Utilities face mounting pressure to inspect ageing infrastructure, mitigate wildfire risks, and reduce costly outages—especially in remote or hard-to-reach locations. Traditional methods like helicopter surveys or ground crews are slow, expensive, and increasingly insufficient in the face of worsening climate conditions and rising demands for reliability.
Nomadic Drones, a startup originally formed at GUC Berkeley and now based in Munich, has developed a unique solution: self-charging, autonomous drones that live directly on high-voltage power lines. Using the lines’ electromagnetic field, the drones perch and recharge without returning to base. This innovation enables near-constant surveillance of grid infrastructure with minimal human intervention.

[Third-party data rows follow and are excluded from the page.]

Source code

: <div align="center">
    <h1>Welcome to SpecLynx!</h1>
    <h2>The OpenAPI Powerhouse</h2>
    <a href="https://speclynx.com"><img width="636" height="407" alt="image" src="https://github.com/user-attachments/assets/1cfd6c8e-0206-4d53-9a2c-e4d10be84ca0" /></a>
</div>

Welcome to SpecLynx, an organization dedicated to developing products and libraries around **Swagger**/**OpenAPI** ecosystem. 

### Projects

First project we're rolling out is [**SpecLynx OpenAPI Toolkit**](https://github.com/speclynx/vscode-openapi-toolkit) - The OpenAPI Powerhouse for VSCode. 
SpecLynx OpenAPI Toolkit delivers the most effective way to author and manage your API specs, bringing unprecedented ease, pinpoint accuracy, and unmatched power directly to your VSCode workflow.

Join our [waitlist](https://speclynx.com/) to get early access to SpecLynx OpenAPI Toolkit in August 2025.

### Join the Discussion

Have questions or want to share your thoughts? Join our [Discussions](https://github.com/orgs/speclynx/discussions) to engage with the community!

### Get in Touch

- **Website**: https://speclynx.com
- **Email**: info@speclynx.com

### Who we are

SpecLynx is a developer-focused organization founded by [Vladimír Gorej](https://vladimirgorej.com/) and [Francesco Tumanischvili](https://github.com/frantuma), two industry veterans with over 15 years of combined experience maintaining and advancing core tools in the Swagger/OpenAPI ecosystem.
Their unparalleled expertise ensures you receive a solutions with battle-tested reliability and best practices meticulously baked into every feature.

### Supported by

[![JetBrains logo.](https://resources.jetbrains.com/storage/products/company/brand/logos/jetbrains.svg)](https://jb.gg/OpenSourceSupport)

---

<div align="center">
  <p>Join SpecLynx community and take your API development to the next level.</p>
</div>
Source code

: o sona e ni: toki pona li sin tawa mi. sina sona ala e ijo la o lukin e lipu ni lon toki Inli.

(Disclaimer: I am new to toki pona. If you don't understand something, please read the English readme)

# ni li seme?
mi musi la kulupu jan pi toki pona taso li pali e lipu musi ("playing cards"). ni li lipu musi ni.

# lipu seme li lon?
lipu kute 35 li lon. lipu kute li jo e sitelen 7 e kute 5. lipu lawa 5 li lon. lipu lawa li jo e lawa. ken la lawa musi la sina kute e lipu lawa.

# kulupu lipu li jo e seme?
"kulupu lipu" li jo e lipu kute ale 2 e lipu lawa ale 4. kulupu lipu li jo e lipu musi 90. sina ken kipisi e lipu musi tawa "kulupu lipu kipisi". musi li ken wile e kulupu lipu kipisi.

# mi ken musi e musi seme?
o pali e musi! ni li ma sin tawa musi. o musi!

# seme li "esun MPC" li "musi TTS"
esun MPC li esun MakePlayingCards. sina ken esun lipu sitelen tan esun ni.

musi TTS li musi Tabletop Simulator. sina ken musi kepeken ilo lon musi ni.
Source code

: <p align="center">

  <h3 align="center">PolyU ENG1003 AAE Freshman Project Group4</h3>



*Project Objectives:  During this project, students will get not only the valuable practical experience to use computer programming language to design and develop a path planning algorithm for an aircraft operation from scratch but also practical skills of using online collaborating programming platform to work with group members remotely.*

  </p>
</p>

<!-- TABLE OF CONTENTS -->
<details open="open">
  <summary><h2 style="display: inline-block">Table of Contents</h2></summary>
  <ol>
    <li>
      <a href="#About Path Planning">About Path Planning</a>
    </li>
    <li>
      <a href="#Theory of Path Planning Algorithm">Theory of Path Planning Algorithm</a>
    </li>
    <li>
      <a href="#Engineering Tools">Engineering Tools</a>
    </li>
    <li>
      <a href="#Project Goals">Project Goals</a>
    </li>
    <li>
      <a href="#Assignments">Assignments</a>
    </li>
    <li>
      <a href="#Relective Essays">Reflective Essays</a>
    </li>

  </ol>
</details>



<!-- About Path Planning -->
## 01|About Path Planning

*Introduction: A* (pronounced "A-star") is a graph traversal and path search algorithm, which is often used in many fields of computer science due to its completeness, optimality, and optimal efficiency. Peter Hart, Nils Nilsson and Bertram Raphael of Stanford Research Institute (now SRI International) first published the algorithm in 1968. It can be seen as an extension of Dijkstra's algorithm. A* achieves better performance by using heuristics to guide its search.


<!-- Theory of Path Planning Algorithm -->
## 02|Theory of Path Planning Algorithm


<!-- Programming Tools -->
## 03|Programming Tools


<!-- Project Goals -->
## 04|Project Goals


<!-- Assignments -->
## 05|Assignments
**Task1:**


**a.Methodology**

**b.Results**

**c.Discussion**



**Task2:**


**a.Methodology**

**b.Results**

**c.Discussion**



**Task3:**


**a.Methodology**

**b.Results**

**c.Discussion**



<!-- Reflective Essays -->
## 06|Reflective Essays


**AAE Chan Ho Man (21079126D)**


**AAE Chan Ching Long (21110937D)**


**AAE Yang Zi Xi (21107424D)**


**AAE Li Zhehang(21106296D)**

These lightweight aerial units, weighing around 4.4 pounds, are equipped with high-resolution cameras and sensors. While stationary, they monitor conditions such as cable temperature and line sag. Once fully charged—typically within two hours—they resume their patrol duties. The drones are designed to operate independently, significantly reducing the need for on-site personnel.

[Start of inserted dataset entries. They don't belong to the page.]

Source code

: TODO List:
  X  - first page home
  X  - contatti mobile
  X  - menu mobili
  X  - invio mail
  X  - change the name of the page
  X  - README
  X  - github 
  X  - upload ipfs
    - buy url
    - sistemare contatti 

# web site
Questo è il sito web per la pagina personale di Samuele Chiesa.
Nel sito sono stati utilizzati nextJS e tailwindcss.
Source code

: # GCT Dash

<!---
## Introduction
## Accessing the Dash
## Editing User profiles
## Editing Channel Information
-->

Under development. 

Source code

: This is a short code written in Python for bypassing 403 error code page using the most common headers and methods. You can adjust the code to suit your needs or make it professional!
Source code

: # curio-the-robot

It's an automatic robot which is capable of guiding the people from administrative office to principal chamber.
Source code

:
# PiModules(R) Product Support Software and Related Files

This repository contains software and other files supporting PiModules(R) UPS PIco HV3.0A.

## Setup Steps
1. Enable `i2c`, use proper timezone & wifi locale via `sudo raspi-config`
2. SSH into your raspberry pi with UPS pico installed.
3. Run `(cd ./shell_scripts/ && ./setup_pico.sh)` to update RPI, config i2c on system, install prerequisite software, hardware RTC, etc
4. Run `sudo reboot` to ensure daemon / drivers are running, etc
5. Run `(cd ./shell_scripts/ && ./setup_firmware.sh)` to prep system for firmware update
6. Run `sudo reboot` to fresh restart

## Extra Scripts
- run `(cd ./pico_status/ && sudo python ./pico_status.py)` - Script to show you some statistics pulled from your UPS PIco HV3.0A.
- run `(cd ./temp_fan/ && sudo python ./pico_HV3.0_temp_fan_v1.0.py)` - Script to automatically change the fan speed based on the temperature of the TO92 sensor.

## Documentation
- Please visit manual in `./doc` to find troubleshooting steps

Driven by the destructive California wildfires in 2018, the founders envisioned using aerial systems to spot potential failures before they spark disasters. Initial interest from utility companies encouraged further development. In Europe, Nomadic Drones partnered with firms like Westnetz to test and refine the concept under real-world conditions. The current focus is on improving material durability for long-term deployment in outdoor environments.
To process the massive data these drones collect, the company is also developing software that uses AI and machine learning to analyse images and sensor outputs. This platform flags issues such as mechanical wear, heat anomalies, or structural weaknesses—accelerating response times and freeing human inspectors from hours of data review.

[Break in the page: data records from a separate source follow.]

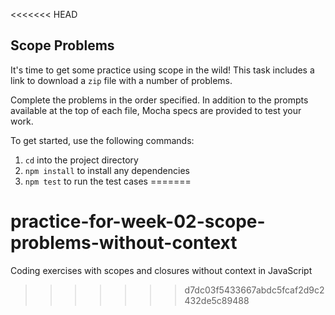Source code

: <<<<<<< HEAD
## Scope Problems

It's time to get some practice using scope in the wild! This task includes a
link to download a `zip` file with a number of problems.

Complete the problems in the order specified. In addition to the prompts
available at the top of each file, Mocha specs are provided to test your work.

To get started, use the following commands:

1. `cd` into the project directory
2. `npm install` to install any dependencies
3. `npm test` to run the test cases
=======
# practice-for-week-02-scope-problems-without-context
Coding exercises with scopes and closures without context in JavaScript
>>>>>>> d7dc03f5433667abdc5fcaf2d9c2432de5c89488
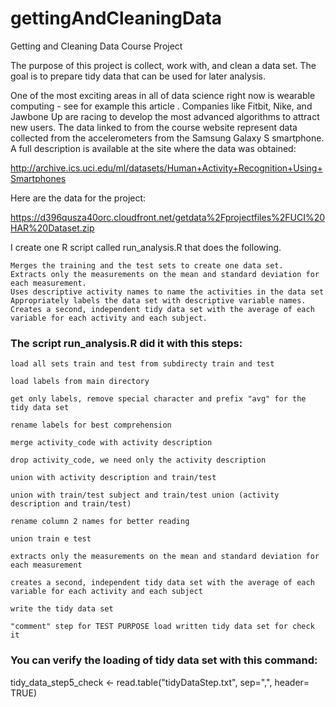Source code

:gettingAndCleaningData
======================

Getting and Cleaning Data Course Project

The purpose of this project is collect, work with, and clean a data set. The goal is to prepare tidy data that can be used for later analysis. 

One of the most exciting areas in all of data science right now is wearable computing - see for example this article . Companies like Fitbit, Nike, and Jawbone Up are racing to develop the most advanced algorithms to attract new users. The data linked to from the course website represent data collected from the accelerometers from the Samsung Galaxy S smartphone. A full description is available at the site where the data was obtained:

http://archive.ics.uci.edu/ml/datasets/Human+Activity+Recognition+Using+Smartphones

Here are the data for the project:

https://d396qusza40orc.cloudfront.net/getdata%2Fprojectfiles%2FUCI%20HAR%20Dataset.zip

I create one R script called run_analysis.R that does the following. 

    Merges the training and the test sets to create one data set.
    Extracts only the measurements on the mean and standard deviation for each measurement. 
    Uses descriptive activity names to name the activities in the data set
    Appropriately labels the data set with descriptive variable names. 
    Creates a second, independent tidy data set with the average of each variable for each activity and each subject. 

### The script run_analysis.R did it with this steps:

	load all sets train and test from subdirecty train and test
    
	load labels from main directory
    
	get only labels, remove special character and prefix "avg" for the tidy data set

	rename labels for best comprehension
    
	merge activity_code with activity description
    
	drop activity_code, we need only the activity description

	union with activity description and train/test
    
	union with train/test subject and train/test union (activity description and train/test)
    
	rename column 2 names for better reading 
    
	union train e test

	extracts only the measurements on the mean and standard deviation for each measurement

	creates a second, independent tidy data set with the average of each variable for each activity and each subject
    
	write the tidy data set 

	"comment" step for TEST PURPOSE load written tidy data set for check it


### You can verify the loading of tidy data set with this command:

tidy_data_step5_check <- read.table("tidyDataStep.txt", sep=",", header= TRUE)

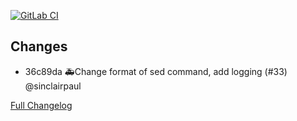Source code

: [![GitLab CI][gitlabci-shield]][gitlabci]

## Changes

- 36c89da 🚑Change format of sed command, add logging (#33) @sinclairpaul 

[Full Changelog][changelog]

[changelog]: https://github.com/hassio-addons/addon-home-panel/compare/v1.0.2...v1.0.3
[gitlabci-shield]: https://gitlab.com/hassio-addons/addon-home-panel/badges/v1.0.3/pipeline.svg
[gitlabci]: https://gitlab.com/hassio-addons/addon-home-panel/pipelines
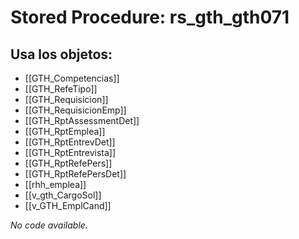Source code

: # Stored Procedure: rs_gth_gth071

## Usa los objetos:
- [[GTH_Competencias]]
- [[GTH_RefeTipo]]
- [[GTH_Requisicion]]
- [[GTH_RequisicionEmp]]
- [[GTH_RptAssessmentDet]]
- [[GTH_RptEmplea]]
- [[GTH_RptEntrevDet]]
- [[GTH_RptEntrevista]]
- [[GTH_RptRefePers]]
- [[GTH_RptRefePersDet]]
- [[rhh_emplea]]
- [[v_gth_CargoSol]]
- [[v_GTH_EmplCand]]

*No code available.*

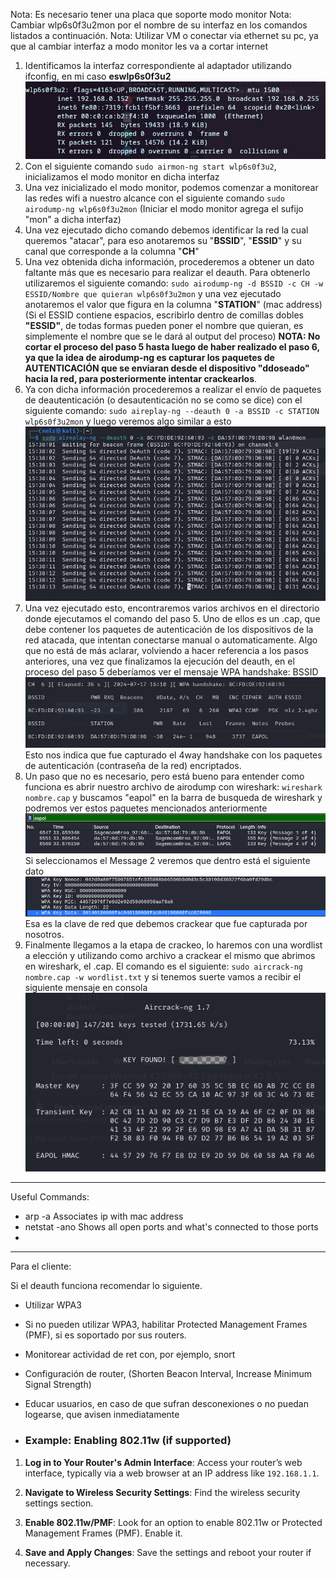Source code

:  Nota: Es necesario tener una placa que soporte modo monitor
 Nota: Cambiar wlp6s0f3u2mon por el nombre de su interfaz en los comandos listados a continuación.
 Nota: Utilizar VM o conectar via ethernet su pc, ya que al cambiar interfaz a modo monitor les va a cortar internet


1. Identificamos la interfaz correspondiente al adaptador utilizando ifconfig, en mi caso **eswlp6s0f3u2** ![Identificando interfaz](Pasted%20image%2020240717151205.png)
2. Con el siguiente comando `sudo airmon-ng start wlp6s0f3u2`, inicializamos el modo monitor en dicha interfaz
3. Una vez inicializado el modo monitor, podemos comenzar a monitorear las redes wifi a nuestro alcance con el siguiente comando `sudo airodump-ng wlp6s0f3u2mon` (Iniciar el modo monitor agrega el sufijo "mon" a dicha interfaz)
4. Una vez ejecutado dicho comando debemos identificar la red la cual queremos "atacar", para eso anotaremos su "**BSSID**", "**ESSID**" y su canal que corresponde a la columna "**CH**"
5. Una vez obtenida dicha información, procederemos a obtener un dato faltante más que es necesario para realizar el deauth. Para obtenerlo utilizaremos el siguiente comando: `sudo airodump-ng -d BSSID -c CH -w ESSID/Nombre que quieran wlp6s0f3u2mon` y una vez ejecutado anotaremos el valor que figura en la columna "**STATION**" (mac address) (Si el ESSID contiene espacios, escribirlo dentro de comillas dobles **"ESSID"**, de todas formas pueden poner el nombre que quieran, es simplemente el nombre que se le dará al output del proceso) **NOTA: No cortar el proceso del paso 5 hasta luego de haber realizado el paso 6, ya que la idea de airodump-ng es capturar los paquetes de AUTENTICACIÓN que se enviaran desde el dispositivo "ddoseado" hacia la red, para posteriormente intentar crackearlos**.
7. Ya con dicha información procederemos a realizar el envío de paquetes de deautenticación (o desautenticación no se como se dice) con el siguiente comando: `sudo aireplay-ng --deauth 0 -a BSSID -c STATION wlp6s0f3u2mon` y luego veremos algo similar a esto ![Salida de aireplay-ng](Pasted%20image%2020240717153831.png)
8. Una vez ejecutado esto, encontraremos varios archivos en el directorio donde ejecutamos el comando del paso 5. Uno de ellos es un .cap, que debe contener los paquetes de autenticación de los dispositivos de la red atacada, que intentan conectarse manual o automaticamente.  Algo que no está de más aclarar, volviendo a hacer referencia a los pasos anteriores, una vez que finalizamos la ejecución del deauth, en el proceso del paso 5 deberíamos ver el mensaje WPA handshake: BSSID![WPA handshake capturado](Pasted%20image%2020240717161256.png) Esto nos indica que fue capturado el 4way handshake con los paquetes de autenticación (contraseña de la red) encriptados.
9. Un paso que no es necesario, pero está bueno para entender como funciona es abrir nuestro archivo de airodump con wireshark: `wireshark nombre.cap` y buscamos "eapol" en la barra de busqueda de wireshark y podremos ver estos paquetes mencionados anteriormente ![Paquetes mencionados](Pasted%20image%2020240717161616.png) Si seleccionamos el Message 2 veremos que dentro está el siguiente dato ![Dato dentro del mensaje](Pasted%20image%2020240717161919.png) Esa es la clave de red que debemos crackear que fue capturada por nosotros.
10. Finalmente llegamos a la etapa de crackeo, lo haremos con una wordlist a elección y utilizando como archivo a crackear el mismo que abrimos en wireshark, el .cap. El comando es el siguiente: `sudo aircrack-ng nombre.cap -w wordlist.txt` y si tenemos suerte vamos a recibir el siguiente mensaje en consola ![Crackeo exitoso](Pasted%20image%2020240717162822.png)
------------------------------
Useful Commands:

- arp -a
Associates ip with mac address
- netstat -ano
Shows all open ports and what's connected to those ports
- 

-----------------
Para el cliente:

Si el deauth funciona recomendar lo siguiente.
- Utilizar WPA3
- Si no pueden utilizar WPA3, habilitar Protected Management Frames (PMF), si es soportado por sus routers.
- Monitorear actividad de ret con, por ejemplo, snort
- Configuración de router, (Shorten Beacon Interval, Increase Minimum Signal Strength)
- Educar usuarios, en caso de que sufran desconexiones o no puedan logearse, que avisen inmediatamente

- ### Example: Enabling 802.11w (if supported)

1. **Log in to Your Router's Admin Interface**: Access your router’s web interface, typically via a web browser at an IP address like `192.168.1.1`.
    
2. **Navigate to Wireless Security Settings**: Find the wireless security settings section.
    
3. **Enable 802.11w/PMF**: Look for an option to enable 802.11w or Protected Management Frames (PMF). Enable it.
    
4. **Save and Apply Changes**: Save the settings and reboot your router if necessary.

In the U.S., regulatory challenges around drone operations—particularly autonomous, beyond-visual-line-of-sight flights—remain. However, utility corridors often lie in restricted or isolated airspace, which may allow some exemptions. Nomadic Drones is currently preparing pilot projects with contractors supporting Pacific Gas & Electric (PG&E), aiming for eventual large-scale adoption.
The long-term vision is a fleet of permanently deployed drones living on the grid, not just inspecting it. With a fleet of 100 to 1,000 drones, a utility like PG&E could maintain real-time oversight across vast infrastructure networks. Despite their close proximity to critical assets, the drones present minimal risk to equipment, offering a low-impact, high-benefit solution to one of the grid’s most pressing challenges: visibility.